SOURCE MATERIAL:
━━━━━━

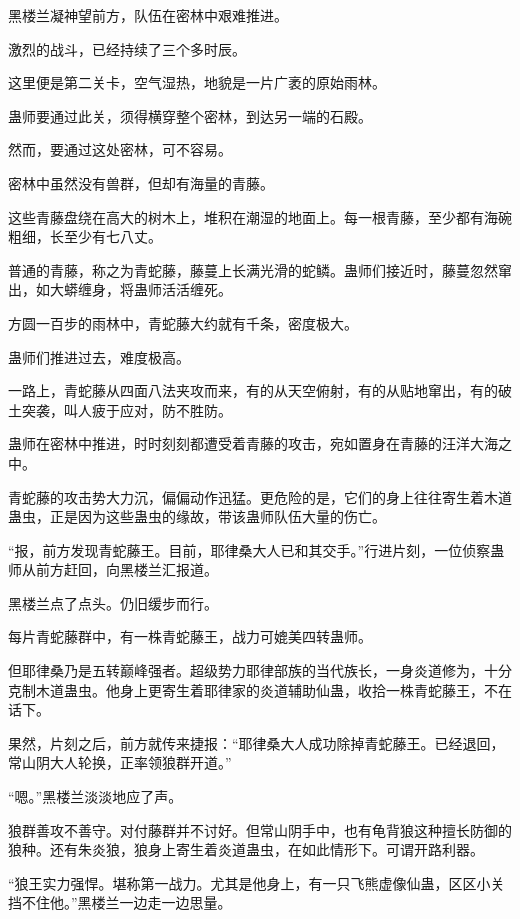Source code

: 
\begin{this_body}

黑楼兰凝神望前方，队伍在密林中艰难推进。

激烈的战斗，已经持续了三个多时辰。

这里便是第二关卡，空气湿热，地貌是一片广袤的原始雨林。

蛊师要通过此关，须得横穿整个密林，到达另一端的石殿。

然而，要通过这处密林，可不容易。

密林中虽然没有兽群，但却有海量的青藤。

这些青藤盘绕在高大的树木上，堆积在潮湿的地面上。每一根青藤，至少都有海碗粗细，长至少有七八丈。

普通的青藤，称之为青蛇藤，藤蔓上长满光滑的蛇鳞。蛊师们接近时，藤蔓忽然窜出，如大蟒缠身，将蛊师活活缠死。

方圆一百步的雨林中，青蛇藤大约就有千条，密度极大。

蛊师们推进过去，难度极高。

一路上，青蛇藤从四面八法夹攻而来，有的从天空俯射，有的从贴地窜出，有的破土突袭，叫人疲于应对，防不胜防。

蛊师在密林中推进，时时刻刻都遭受着青藤的攻击，宛如置身在青藤的汪洋大海之中。

青蛇藤的攻击势大力沉，偏偏动作迅猛。更危险的是，它们的身上往往寄生着木道蛊虫，正是因为这些蛊虫的缘故，带该蛊师队伍大量的伤亡。

“报，前方发现青蛇藤王。目前，耶律桑大人已和其交手。”行进片刻，一位侦察蛊师从前方赶回，向黑楼兰汇报道。

黑楼兰点了点头。仍旧缓步而行。

每片青蛇藤群中，有一株青蛇藤王，战力可媲美四转蛊师。

但耶律桑乃是五转巅峰强者。超级势力耶律部族的当代族长，一身炎道修为，十分克制木道蛊虫。他身上更寄生着耶律家的炎道辅助仙蛊，收拾一株青蛇藤王，不在话下。

果然，片刻之后，前方就传来捷报：“耶律桑大人成功除掉青蛇藤王。已经退回，常山阴大人轮换，正率领狼群开道。”

“嗯。”黑楼兰淡淡地应了声。

狼群善攻不善守。对付藤群并不讨好。但常山阴手中，也有龟背狼这种擅长防御的狼种。还有朱炎狼，狼身上寄生着炎道蛊虫，在如此情形下。可谓开路利器。

“狼王实力强悍。堪称第一战力。尤其是他身上，有一只飞熊虚像仙蛊，区区小关挡不住他。”黑楼兰一边走一边思量。


\end{this_body}
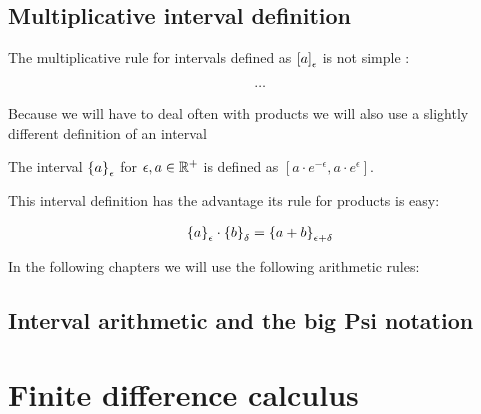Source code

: \subsection{Multiplicative interval definition}

The multiplicative rule for intervals defined as $\an{a}$ is not simple :

\begin{align}
  \ldots
\end{align}

Because we will have to deal often with products we will also use a slightly different definition of an interval 

\begin{definition}
  The interval $\ean{a}$ for $\epsilon,a\in\Rplus$ is defined as $\left[a\cdot e^{-\epsilon},a\cdot e^\epsilon\right]$.
\end{definition}

\noindent This interval definition has the advantage its rule for products is easy: 

\begin{align}
  \ean[\epsilon]{a}\cdot \ean[\delta]{b} = \ean[\epsilon+\delta]{a+b}
\end{align}

In the following chapters we will use the following arithmetic rules:

\begin{theorem}

\end{theorem}

\subsection{Interval arithmetic and the big Psi notation}

\section{Finite difference calculus}

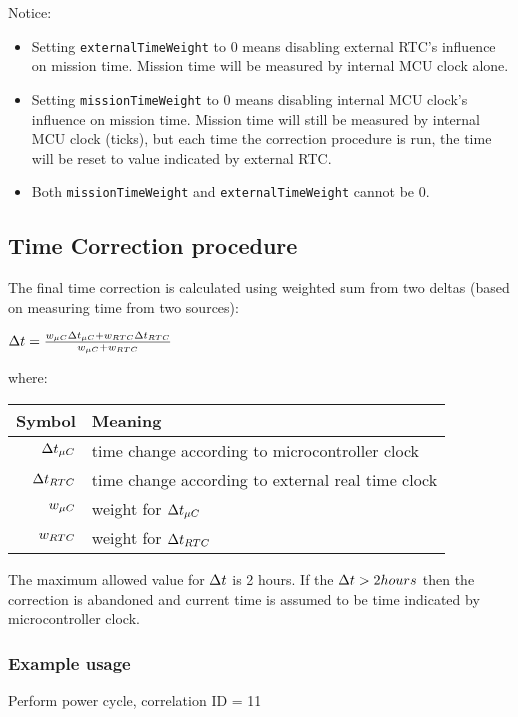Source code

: Notice:
\begin{itemize}
    \item Setting \texttt{externalTimeWeight} to 0 means disabling external RTC's influence on mission time. Mission time will be measured by internal MCU clock alone.
    \item Setting \texttt{missionTimeWeight} to 0 means disabling internal MCU clock's influence on mission time. Mission time will still be measured by internal MCU clock (ticks), but each time the correction procedure is run, the time will be reset to value indicated by external RTC.
    \item Both \texttt{missionTimeWeight} and \texttt{externalTimeWeight} cannot be 0.
\end{itemize}

\subsection{Time Correction procedure}

The final time correction is calculated using weighted sum from two deltas (based on measuring time from two sources):

$\Delta t = \frac{w_{\mu C} \Delta t_{\mu C} + w_{RTC} \Delta t_{RTC}}{w_{\mu C} + w_{RTC}}$

where:

\begin{tabular}{r | l}
    Symbol & Meaning \\
    \hline
    $\Delta t_{\mu C}$ & time change according to microcontroller clock \\ 
    $\Delta t_{RTC}$ & time change according to external real time clock \\
    \label{sec:time-wMcu} $w_{\mu C}$ & weight for $\Delta t_{\mu C}$ \\
    \label{sec:time-wRtc} $w_{RTC}$ & weight for $\Delta t_{RTC}$ \\
\end{tabular}

The maximum allowed value for $\Delta t$ is 2 hours. If the $\Delta t > 2 hours$ then the correction is abandoned and current time is assumed to be time indicated by microcontroller clock.


\subsubsection{Example usage}
Perform power cycle, correlation ID = 11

━━━━━━

Please give the number of lines in the listing above where "microcontroller" appears, and nothing else.

WRITTEN SOLUTION: 2